A equipa do Salgueiros que se estreou na 1.ª Divisão em 43/44 |
A
velha Europa procurava ainda sair do conflito bélico de proporções
catastróficas que constituiu a 2.ª Guerra Mundial (1939-1945) quando o popular Salgueiral subiu pela primeira vez ao
palco principal do futebol português. Facto ocorrido na temporada de 1943/44, altura
que se jogou a 10,ª edição do Campeonato Nacional da 1.ª Divisão, e onde o
Sporting - que ainda só tinha três dos seus Cinco Violinos - procurava destronar
o Benfica de Guilherme Espírito Santo e de Julinho do trono do desporto rei nacional, e em que o FC
Porto de Pinga e Correia Dias procurava sob a batuta do húngaro Lippo Hertzka,
ex-treinador de Benfica e Real Madrid, recuperar um título que lhe fugia há
três anos para os rivais da capital. Mas havia outros emblemas históricos que
procuravam um lugar ao sol neste Nacional de 43/44, casos do Belenenses, da
Académica, do Olhanense, do Atlético, ou dos dois Vitórias (o de Guimarães e o
de Setúbal). E no meio da nata do futebol lusitano surgia um caloiro, o
Salgueiros, emblema que surpreendeu o país futebolístico ao classificar-se em
2.º lugar no Campeonato Regional do Porto dessa temporada - e que antecedia o
Nacional da 1.ª Divisão -, atrás do FC Porto, clube que dominava o futebol
nortenho de então, mas à frente de clubes que haviam já pisado o palco do
escalão maior de Portugal, casos do Leixões, do Académico do Porto, do Boavista
e do próprio Leça.
Eng. Vidal Pinheiro |
Questionado
ainda se havia boa disposição no plantel, Vidal Pinheiro era perentório em dizer
que ânimo, coragem e fé não faltava num grupo em que ele confiava em pleno para
uma boa campanha. Quanto a moral, resistência.... «Sim, devem tê-la em grau superlativo. Recordemos, por momentos que só
este ano após tanta vicissitude conseguimos atingir o fim almejado: entrar no
Campeonato Nacional da 1.ª Divisão. Portanto, creio que não poderão ter mais
moral do que nesta época.

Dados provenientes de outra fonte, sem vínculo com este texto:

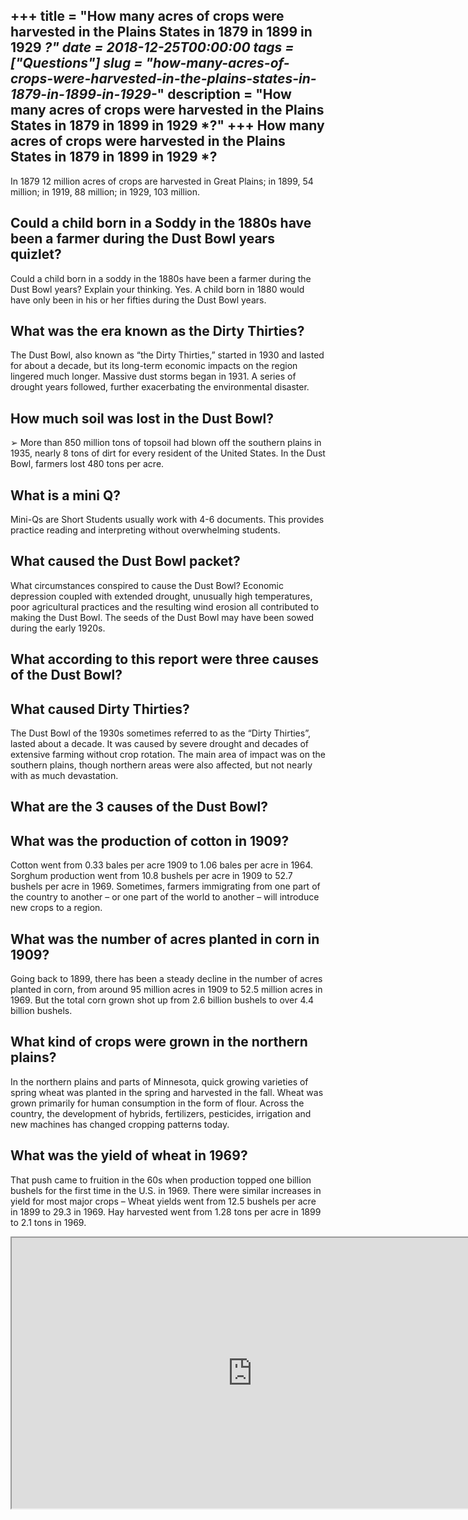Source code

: +++
title = "How many acres of crops were harvested in the Plains States in 1879 in 1899 in 1929 *?"
date = 2018-12-25T00:00:00
tags = ["Questions"]
slug = "how-many-acres-of-crops-were-harvested-in-the-plains-states-in-1879-in-1899-in-1929-*"
description = "How many acres of crops were harvested in the Plains States in 1879 in 1899 in 1929 *?"
+++
How many acres of crops were harvested in the Plains States in 1879 in 1899 in 1929 \*?
---------------------------------------------------------------------------------------

In 1879 12 million acres of crops are harvested in Great Plains; in 1899, 54 million; in 1919, 88 million; in 1929, 103 million.

Could a child born in a Soddy in the 1880s have been a farmer during the Dust Bowl years quizlet?
-------------------------------------------------------------------------------------------------

Could a child born in a soddy in the 1880s have been a farmer during the Dust Bowl years? Explain your thinking. Yes. A child born in 1880 would have only been in his or her fifties during the Dust Bowl years.

What was the era known as the Dirty Thirties?
---------------------------------------------

The Dust Bowl, also known as “the Dirty Thirties,” started in 1930 and lasted for about a decade, but its long-term economic impacts on the region lingered much longer. Massive dust storms began in 1931. A series of drought years followed, further exacerbating the environmental disaster.

How much soil was lost in the Dust Bowl?
----------------------------------------

➢ More than 850 million tons of topsoil had blown off the southern plains in 1935, nearly 8 tons of dirt for every resident of the United States. In the Dust Bowl, farmers lost 480 tons per acre.

What is a mini Q?
-----------------

Mini-Qs are Short Students usually work with 4-6 documents. This provides practice reading and interpreting without overwhelming students.

What caused the Dust Bowl packet?
---------------------------------

What circumstances conspired to cause the Dust Bowl? Economic depression coupled with extended drought, unusually high temperatures, poor agricultural practices and the resulting wind erosion all contributed to making the Dust Bowl. The seeds of the Dust Bowl may have been sowed during the early 1920s.

What according to this report were three causes of the Dust Bowl?
-----------------------------------------------------------------

What caused Dirty Thirties?
---------------------------

The Dust Bowl of the 1930s sometimes referred to as the “Dirty Thirties”, lasted about a decade. It was caused by severe drought and decades of extensive farming without crop rotation. The main area of impact was on the southern plains, though northern areas were also affected, but not nearly with as much devastation.

What are the 3 causes of the Dust Bowl?
---------------------------------------

What was the production of cotton in 1909?
------------------------------------------

Cotton went from 0.33 bales per acre 1909 to 1.06 bales per acre in 1964. Sorghum production went from 10.8 bushels per acre in 1909 to 52.7 bushels per acre in 1969. Sometimes, farmers immigrating from one part of the country to another – or one part of the world to another – will introduce new crops to a region.

What was the number of acres planted in corn in 1909?
-----------------------------------------------------

Going back to 1899, there has been a steady decline in the number of acres planted in corn, from around 95 million acres in 1909 to 52.5 million acres in 1969. But the total corn grown shot up from 2.6 billion bushels to over 4.4 billion bushels.

What kind of crops were grown in the northern plains?
-----------------------------------------------------

In the northern plains and parts of Minnesota, quick growing varieties of spring wheat was planted in the spring and harvested in the fall. Wheat was grown primarily for human consumption in the form of flour. Across the country, the development of hybrids, fertilizers, pesticides, irrigation and new machines has changed cropping patterns today.

What was the yield of wheat in 1969?
------------------------------------

That push came to fruition in the 60s when production topped one billion bushels for the first time in the U.S. in 1969. There were similar increases in yield for most major crops – Wheat yields went from 12.5 bushels per acre in 1899 to 29.3 in 1969. Hay harvested went from 1.28 tons per acre in 1899 to 2.1 tons in 1969.

<iframe allow="accelerometer; autoplay; clipboard-write; encrypted-media; gyroscope; picture-in-picture" allowfullscreen="" class="__youtube_prefs__  epyt-is-override  no-lazyload" data-no-lazy="1" data-origheight="433" data-origwidth="770" data-skipgform_ajax_framebjll="" height="433" id="_ytid_45540" loading="lazy" src="https://www.youtube.com/embed/GtCEAR6Sb3Y?enablejsapi=1&autoplay=0&cc_load_policy=0&cc_lang_pref=&iv_load_policy=1&loop=0&modestbranding=0&rel=1&fs=1&playsinline=0&autohide=2&theme=dark&color=red&controls=1&" title="YouTube player" width="770"></iframe>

Quanto à resistência, eu lhe explico: deve ter notado
que o grupo, ao concluir qualquer encontro, não dava, este ano, aquela
exteriorização de fadiga, como em anos transatos. Sabe porquê? Pela simples
razão de todos os jogadores terem sido obrigados a seguir, durante o defeso, um
curso de gimnástica e preparação atlética, de forma que ao iniciar-se o
campeonato regional, todos estivessem em boas condições físicas».
Vidal
Pinheiro estava certo de que esta subida à 1.ª Divisão Nacional iria dar muito
mais visibilidade a um clube que... não era só futebol. «Uma coisa lhe quero dizer. Para já, conseguimos isto: que se falasse,
durante todo um ano no nome do meu clube. Já não é como outrora, em que, após a
época do futebol, o Salgueiros desaparecia das gazetas, esquecido até ao ano
seguinte. Agora não. Falou-se nele constantemente: a propósito da natação, do
atletismo, do basquetebol, do andebol, do ciclismo, etc». Era o este o
Salgueiros que Vidal Pinheiro e seus pares vinham trabalhando afincadamente naqueles
anos, um clube eclético que pretendia chamar a atenção do público do desporto
português. E conseguiu-o.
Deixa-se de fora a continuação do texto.